This case concerned a plaintiff who was born in the former Soviet Union in 1961.  She applied for a position that was advertised by a German company, the defendant in this case.  Even though the plaintiff fulfilled all required qualifications, she was rejected and did not receive a job offer.  The plaintiff presumed that this decision was based on discrimination for her gender, age and origin.  The Federal Labor Court submitted the case to the European Court of Justice to determine whether the job applicant had a right to information regarding why she was not selected, or if another applicant was selected for the position.  The European Court of Justice rendered its verdict on April 19, 2012 (case number C415/10), and stated that rejected job applicants had no right to this information under European law.

The German Federal Labor Court dismissed the case because it could not detect any evidence of discrimination.  The mere refusal of the defendant to disclose any information related to the application process and/or the hiring could not establish the presumption of an inadmissible discrimination, according to Section 7 of the German General Equal Treatment Act.

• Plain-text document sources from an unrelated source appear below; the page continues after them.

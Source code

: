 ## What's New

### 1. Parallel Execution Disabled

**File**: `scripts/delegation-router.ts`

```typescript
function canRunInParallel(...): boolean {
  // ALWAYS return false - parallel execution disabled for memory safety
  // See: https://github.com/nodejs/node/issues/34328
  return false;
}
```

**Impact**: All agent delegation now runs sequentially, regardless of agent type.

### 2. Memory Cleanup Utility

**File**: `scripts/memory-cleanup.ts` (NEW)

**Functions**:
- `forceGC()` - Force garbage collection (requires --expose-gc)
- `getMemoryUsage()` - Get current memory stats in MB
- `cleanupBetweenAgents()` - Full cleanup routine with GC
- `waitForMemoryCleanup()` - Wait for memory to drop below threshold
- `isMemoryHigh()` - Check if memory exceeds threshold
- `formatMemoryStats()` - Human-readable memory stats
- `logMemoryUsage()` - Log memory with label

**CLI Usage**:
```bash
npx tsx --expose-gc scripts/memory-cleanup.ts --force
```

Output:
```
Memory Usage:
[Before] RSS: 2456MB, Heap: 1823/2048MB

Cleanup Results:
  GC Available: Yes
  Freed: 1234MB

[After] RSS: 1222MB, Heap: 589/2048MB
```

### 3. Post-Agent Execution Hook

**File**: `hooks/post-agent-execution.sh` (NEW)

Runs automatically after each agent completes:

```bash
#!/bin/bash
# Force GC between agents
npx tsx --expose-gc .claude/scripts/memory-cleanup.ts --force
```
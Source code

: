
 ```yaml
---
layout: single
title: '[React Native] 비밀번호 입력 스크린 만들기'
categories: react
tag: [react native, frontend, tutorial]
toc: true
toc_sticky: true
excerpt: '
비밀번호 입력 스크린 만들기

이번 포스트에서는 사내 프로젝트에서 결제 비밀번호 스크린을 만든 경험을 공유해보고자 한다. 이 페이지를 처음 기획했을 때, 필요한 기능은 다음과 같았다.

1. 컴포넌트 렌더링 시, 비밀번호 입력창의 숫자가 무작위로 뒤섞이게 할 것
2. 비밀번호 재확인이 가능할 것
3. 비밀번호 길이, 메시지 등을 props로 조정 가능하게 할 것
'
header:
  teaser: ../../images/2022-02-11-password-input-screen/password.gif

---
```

However, this ruling has to be viewed with great caution.  The German decision is not in line with the aforementioned ruling in the same matter of the European Court of Justice.  The European judges, in contrast to the German Court, stressed that the complete refusal to give out any information regarding the hiring could actually be evaluated as a presumption of possible discrimination.  This remarkable difference in the two verdicts was not explained by the German judges and as long as their reasoning remains unclear, German employers should provide a short explanation to rejected applicants when they ask the reason why they have been rejected for an open position (e.g., the other candidate better satisfies the qualification profile, made a better impression at the job interview, seems to be a more motivated and energetic person, etc.).